I know some students who completed an internship in megahotels and others in limited service hotels. They all had great learning experience. The big difference between these two options is that students can learn how to deal with a large volume of business in one specific department within a megahotel, or they can learn different functions of operating a limited service hotel.

Last Thursday, The Wall Street Journal published a report about MGM Grand in Las Vegas. In the second quarter of this year, the MGM Grand reported an OCC of 96.8% with an ADR of $125. On average, there were 12,000 guests staying in the hotel. The following statistics provide an idea of what it takes to run a megahotel like MGM Grand on a busy day:
  • It opens 36 check-in counters during peak hours.

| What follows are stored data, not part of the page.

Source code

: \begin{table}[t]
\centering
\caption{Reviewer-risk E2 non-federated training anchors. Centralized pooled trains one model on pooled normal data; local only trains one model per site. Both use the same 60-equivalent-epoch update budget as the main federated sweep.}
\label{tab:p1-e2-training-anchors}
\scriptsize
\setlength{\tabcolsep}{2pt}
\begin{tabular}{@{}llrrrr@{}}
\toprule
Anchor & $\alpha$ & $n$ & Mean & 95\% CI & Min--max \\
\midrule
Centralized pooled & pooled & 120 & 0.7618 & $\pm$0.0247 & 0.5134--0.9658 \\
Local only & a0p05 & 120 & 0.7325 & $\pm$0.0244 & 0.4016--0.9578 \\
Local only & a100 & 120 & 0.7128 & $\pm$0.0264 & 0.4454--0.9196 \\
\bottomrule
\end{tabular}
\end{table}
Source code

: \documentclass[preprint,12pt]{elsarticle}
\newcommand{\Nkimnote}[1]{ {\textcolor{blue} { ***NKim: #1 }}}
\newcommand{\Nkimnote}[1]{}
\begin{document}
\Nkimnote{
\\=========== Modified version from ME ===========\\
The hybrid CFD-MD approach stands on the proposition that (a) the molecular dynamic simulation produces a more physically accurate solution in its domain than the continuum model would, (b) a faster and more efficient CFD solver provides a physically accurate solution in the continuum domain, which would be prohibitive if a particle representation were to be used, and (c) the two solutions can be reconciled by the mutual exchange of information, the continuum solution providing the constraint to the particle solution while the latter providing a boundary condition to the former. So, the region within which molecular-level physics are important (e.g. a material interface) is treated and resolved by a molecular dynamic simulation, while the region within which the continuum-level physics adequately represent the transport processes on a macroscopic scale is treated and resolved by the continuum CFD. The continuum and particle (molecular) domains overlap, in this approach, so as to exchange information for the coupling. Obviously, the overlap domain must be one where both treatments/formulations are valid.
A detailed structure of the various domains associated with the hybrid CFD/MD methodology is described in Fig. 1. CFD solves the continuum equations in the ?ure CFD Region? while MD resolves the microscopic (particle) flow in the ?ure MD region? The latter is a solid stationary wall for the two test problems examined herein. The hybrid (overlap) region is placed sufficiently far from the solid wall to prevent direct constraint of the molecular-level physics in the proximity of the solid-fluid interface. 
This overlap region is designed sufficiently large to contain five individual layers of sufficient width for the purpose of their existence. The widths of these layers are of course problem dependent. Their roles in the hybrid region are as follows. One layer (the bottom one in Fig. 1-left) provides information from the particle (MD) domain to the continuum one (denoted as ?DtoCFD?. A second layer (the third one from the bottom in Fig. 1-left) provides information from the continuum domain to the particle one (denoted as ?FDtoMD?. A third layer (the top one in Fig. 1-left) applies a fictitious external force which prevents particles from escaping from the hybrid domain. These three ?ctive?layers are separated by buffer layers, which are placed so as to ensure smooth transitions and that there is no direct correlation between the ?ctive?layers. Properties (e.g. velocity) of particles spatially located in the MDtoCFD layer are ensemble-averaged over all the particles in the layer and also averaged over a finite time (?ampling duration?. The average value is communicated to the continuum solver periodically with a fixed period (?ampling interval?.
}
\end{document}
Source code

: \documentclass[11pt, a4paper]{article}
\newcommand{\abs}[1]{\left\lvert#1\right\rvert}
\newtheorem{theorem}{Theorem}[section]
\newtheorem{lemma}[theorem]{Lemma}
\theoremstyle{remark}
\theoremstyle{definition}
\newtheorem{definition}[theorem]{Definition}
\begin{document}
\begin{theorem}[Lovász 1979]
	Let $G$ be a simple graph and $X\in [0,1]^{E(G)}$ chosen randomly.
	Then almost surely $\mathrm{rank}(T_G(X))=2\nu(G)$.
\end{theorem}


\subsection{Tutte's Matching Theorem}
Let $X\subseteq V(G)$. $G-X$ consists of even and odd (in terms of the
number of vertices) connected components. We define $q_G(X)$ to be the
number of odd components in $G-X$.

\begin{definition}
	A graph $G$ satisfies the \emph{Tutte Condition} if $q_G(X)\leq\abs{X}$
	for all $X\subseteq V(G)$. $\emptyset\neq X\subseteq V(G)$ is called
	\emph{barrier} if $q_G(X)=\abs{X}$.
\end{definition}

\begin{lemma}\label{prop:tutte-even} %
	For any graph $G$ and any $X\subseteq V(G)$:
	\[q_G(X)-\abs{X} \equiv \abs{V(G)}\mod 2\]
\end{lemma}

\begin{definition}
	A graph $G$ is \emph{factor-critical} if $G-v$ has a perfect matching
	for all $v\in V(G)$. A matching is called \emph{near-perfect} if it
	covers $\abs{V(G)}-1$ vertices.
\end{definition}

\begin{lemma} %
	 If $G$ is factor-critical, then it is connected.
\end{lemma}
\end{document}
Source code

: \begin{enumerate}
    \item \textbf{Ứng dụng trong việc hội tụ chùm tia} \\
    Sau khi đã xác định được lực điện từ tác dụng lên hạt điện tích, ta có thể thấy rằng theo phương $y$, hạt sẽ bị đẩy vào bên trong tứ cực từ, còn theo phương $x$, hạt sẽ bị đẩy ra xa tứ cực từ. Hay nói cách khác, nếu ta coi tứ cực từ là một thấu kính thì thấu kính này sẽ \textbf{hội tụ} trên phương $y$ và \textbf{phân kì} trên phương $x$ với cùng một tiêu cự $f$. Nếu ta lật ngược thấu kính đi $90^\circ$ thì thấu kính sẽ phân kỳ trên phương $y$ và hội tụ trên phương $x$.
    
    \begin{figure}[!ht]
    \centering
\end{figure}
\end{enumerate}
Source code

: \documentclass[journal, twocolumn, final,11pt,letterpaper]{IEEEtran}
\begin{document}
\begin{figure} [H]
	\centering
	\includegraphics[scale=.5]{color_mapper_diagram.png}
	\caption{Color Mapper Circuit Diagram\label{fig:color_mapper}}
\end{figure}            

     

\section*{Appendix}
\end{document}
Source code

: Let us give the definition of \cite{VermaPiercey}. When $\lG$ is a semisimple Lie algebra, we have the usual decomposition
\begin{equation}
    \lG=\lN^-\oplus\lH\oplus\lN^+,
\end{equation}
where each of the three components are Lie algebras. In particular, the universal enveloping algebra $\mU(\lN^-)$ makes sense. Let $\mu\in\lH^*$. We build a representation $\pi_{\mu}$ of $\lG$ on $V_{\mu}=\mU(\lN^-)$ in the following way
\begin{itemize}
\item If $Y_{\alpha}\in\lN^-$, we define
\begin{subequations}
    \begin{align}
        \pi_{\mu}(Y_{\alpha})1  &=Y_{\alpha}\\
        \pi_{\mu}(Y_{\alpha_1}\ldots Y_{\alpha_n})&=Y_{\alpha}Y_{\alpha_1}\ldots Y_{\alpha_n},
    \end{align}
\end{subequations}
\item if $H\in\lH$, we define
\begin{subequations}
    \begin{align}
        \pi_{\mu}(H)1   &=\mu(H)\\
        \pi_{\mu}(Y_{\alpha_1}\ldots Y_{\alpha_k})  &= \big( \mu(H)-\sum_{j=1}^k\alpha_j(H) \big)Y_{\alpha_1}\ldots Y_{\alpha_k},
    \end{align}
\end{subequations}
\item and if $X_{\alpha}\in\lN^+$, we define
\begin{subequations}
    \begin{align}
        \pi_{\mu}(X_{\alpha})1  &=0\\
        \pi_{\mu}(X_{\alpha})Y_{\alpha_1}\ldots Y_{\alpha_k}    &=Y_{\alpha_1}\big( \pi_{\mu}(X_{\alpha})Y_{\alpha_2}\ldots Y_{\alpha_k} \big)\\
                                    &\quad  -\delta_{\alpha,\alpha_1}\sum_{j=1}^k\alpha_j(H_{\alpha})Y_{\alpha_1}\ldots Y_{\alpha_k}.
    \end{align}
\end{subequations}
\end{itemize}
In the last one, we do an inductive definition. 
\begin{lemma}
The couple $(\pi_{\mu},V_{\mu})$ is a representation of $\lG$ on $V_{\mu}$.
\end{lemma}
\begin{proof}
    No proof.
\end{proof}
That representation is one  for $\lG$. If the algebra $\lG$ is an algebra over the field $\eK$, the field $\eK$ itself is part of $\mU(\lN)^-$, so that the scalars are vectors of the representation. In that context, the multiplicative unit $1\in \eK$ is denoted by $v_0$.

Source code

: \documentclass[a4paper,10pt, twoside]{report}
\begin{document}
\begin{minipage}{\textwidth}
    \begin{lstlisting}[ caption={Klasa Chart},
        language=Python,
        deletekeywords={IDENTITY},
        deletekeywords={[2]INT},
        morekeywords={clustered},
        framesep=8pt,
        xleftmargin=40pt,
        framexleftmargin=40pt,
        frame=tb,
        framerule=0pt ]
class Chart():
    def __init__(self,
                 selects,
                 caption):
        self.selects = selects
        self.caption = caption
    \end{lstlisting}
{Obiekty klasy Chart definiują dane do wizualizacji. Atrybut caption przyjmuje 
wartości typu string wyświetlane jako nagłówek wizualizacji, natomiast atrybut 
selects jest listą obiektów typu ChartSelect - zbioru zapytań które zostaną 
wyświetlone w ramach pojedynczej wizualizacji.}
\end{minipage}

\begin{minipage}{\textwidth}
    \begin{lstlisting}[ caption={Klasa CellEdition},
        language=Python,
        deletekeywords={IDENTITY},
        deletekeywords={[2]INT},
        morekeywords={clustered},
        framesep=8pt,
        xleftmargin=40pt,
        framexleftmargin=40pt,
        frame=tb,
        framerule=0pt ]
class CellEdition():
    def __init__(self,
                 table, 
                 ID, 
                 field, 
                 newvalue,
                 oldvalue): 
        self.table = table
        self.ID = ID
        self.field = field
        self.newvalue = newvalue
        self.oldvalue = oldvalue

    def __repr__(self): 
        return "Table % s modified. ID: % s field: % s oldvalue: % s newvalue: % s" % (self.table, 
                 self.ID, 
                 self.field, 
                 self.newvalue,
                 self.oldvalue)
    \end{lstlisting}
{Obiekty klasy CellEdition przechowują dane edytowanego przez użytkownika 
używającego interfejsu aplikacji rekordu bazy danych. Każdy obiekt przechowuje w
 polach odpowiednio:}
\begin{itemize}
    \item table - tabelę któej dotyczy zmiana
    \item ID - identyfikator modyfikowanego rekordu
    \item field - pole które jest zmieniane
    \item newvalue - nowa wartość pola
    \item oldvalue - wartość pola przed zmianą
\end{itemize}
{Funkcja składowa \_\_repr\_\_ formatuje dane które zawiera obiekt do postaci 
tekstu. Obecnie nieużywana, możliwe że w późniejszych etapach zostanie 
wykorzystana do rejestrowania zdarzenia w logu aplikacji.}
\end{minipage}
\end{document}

  • It has 26 limousines and 3,000 poolside deck chairs.
  • It hires more than 8,000 employees, 900 of which work in Housekeeping.
  • It process 46 tons of linens.
  • It has a 65,000 square-foot laundry facility and employs 165 laundry attendants.
  • A towel-folding machine allows a laundry attendant to fold 600 bath towels or 1000 hand towels per hour.
  • Laundries will run through a $1.2 million machine --- “the tunnel” for quick washing process.
  • There are 370 guestroom attendants on duty; each cleans a room within 30 minutes.
  • Room service places 1,000 orders. Each must arrive within 30 minutes.
  • Lost and found receives 100 to 150 new items per day.
  • It hosts 20 weddings on a busy Friday.
  • The floral department hires 13 designers for 886 arrangements.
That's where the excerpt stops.